* EXERCISE: From the data below, copy exactly the lines that lie between the one holding "- ❌ You may NOT publish" and the one holding "- **client_id.plist.example**: Google", including both, and nothing more.

* GIVEN INFORMATION:
◇ ◇ ◇ ◇ ◇ ◇ ◇

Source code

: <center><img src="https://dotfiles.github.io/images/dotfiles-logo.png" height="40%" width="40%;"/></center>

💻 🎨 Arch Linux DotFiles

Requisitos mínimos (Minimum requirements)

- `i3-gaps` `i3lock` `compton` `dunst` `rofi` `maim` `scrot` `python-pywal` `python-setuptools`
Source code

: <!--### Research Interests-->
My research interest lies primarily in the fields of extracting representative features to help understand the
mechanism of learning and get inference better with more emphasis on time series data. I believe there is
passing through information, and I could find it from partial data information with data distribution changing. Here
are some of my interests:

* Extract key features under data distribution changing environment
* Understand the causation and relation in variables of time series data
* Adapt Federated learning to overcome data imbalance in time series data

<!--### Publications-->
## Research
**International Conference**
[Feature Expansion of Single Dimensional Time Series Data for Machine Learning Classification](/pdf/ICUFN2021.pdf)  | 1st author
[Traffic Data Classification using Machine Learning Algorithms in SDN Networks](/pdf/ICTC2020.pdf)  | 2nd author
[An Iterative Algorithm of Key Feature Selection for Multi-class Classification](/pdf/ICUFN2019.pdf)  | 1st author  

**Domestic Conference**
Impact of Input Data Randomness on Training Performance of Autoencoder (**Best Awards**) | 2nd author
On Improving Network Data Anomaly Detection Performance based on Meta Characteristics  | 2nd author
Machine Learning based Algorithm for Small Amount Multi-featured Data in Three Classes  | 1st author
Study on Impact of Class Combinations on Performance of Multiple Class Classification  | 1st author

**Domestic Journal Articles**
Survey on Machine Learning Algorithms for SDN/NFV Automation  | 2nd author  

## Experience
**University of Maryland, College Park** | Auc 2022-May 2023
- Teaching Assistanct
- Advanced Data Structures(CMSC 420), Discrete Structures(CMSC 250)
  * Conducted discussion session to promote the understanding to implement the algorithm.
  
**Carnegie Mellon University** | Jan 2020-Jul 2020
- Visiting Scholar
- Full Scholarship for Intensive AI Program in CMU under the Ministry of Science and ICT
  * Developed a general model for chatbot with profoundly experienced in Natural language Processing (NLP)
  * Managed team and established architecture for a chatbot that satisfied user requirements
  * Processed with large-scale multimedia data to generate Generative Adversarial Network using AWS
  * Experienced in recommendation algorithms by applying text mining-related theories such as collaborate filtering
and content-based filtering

◇ ◇ ◇ ◇ ◇ ◇ ◇

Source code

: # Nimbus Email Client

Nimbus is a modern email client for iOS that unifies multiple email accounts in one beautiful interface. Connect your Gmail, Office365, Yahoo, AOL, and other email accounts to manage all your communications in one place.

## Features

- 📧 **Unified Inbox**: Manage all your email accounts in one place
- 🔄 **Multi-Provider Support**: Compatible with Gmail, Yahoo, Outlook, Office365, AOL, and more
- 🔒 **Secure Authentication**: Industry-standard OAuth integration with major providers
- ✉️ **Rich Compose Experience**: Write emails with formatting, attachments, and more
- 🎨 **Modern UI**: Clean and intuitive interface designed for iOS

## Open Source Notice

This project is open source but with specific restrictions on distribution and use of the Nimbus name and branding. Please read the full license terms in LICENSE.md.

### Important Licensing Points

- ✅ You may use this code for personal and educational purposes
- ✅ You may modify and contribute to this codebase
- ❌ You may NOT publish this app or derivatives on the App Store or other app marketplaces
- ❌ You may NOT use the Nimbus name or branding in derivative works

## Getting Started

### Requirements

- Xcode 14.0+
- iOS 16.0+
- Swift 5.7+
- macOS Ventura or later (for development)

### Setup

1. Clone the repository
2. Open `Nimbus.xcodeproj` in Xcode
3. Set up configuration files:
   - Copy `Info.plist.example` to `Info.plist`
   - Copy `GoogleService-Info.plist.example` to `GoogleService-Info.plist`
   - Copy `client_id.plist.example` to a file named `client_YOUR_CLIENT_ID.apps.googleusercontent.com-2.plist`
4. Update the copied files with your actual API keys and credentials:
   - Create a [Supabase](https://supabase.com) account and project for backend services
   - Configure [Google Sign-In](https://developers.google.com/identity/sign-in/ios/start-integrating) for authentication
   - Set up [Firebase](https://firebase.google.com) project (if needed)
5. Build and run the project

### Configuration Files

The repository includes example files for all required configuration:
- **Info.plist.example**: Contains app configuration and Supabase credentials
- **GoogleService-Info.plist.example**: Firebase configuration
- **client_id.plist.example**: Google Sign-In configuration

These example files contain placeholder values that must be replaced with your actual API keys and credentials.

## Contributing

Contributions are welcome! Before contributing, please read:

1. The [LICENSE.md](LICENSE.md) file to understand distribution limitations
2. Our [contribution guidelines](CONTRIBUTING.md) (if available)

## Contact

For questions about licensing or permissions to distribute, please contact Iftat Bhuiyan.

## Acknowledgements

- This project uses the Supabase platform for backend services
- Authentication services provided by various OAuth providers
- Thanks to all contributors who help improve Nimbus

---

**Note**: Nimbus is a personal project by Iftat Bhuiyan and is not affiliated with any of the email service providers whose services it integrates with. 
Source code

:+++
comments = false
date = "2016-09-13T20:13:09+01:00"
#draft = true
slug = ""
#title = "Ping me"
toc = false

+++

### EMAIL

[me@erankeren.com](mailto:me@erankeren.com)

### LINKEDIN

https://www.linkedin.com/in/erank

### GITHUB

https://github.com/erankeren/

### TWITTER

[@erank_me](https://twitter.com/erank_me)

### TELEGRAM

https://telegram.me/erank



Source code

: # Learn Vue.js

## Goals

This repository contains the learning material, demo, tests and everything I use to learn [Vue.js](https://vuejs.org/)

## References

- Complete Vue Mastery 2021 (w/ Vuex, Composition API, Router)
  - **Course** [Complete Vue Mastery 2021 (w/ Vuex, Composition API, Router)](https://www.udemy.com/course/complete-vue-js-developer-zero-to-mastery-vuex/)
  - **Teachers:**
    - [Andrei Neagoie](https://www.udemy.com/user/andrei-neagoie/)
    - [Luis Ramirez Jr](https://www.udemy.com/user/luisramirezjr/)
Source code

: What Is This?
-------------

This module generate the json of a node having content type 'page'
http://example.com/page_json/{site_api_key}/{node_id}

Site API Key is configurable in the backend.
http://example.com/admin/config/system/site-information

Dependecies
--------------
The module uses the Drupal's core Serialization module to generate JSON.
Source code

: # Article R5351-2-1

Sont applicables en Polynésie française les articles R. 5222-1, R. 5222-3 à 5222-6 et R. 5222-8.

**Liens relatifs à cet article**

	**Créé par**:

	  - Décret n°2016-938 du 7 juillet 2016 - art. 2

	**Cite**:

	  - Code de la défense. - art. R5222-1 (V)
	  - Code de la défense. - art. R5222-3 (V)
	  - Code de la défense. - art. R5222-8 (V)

◇ ◇ ◇ ◇ ◇ ◇ ◇

* OUTPUT OF THE TASK:
- ❌ You may NOT publish this app or derivatives on the App Store or other app marketplaces
- ❌ You may NOT use the Nimbus name or branding in derivative works

## Getting Started

### Requirements

- Xcode 14.0+
- iOS 16.0+
- Swift 5.7+
- macOS Ventura or later (for development)

### Setup

1. Clone the repository
2. Open `Nimbus.xcodeproj` in Xcode
3. Set up configuration files:
   - Copy `Info.plist.example` to `Info.plist`
   - Copy `GoogleService-Info.plist.example` to `GoogleService-Info.plist`
   - Copy `client_id.plist.example` to a file named `client_YOUR_CLIENT_ID.apps.googleusercontent.com-2.plist`
4. Update the copied files with your actual API keys and credentials:
   - Create a [Supabase](https://supabase.com) account and project for backend services
   - Configure [Google Sign-In](https://developers.google.com/identity/sign-in/ios/start-integrating) for authentication
   - Set up [Firebase](https://firebase.google.com) project (if needed)
5. Build and run the project

### Configuration Files

The repository includes example files for all required configuration:
- **Info.plist.example**: Contains app configuration and Supabase credentials
- **GoogleService-Info.plist.example**: Firebase configuration
- **client_id.plist.example**: Google Sign-In configuration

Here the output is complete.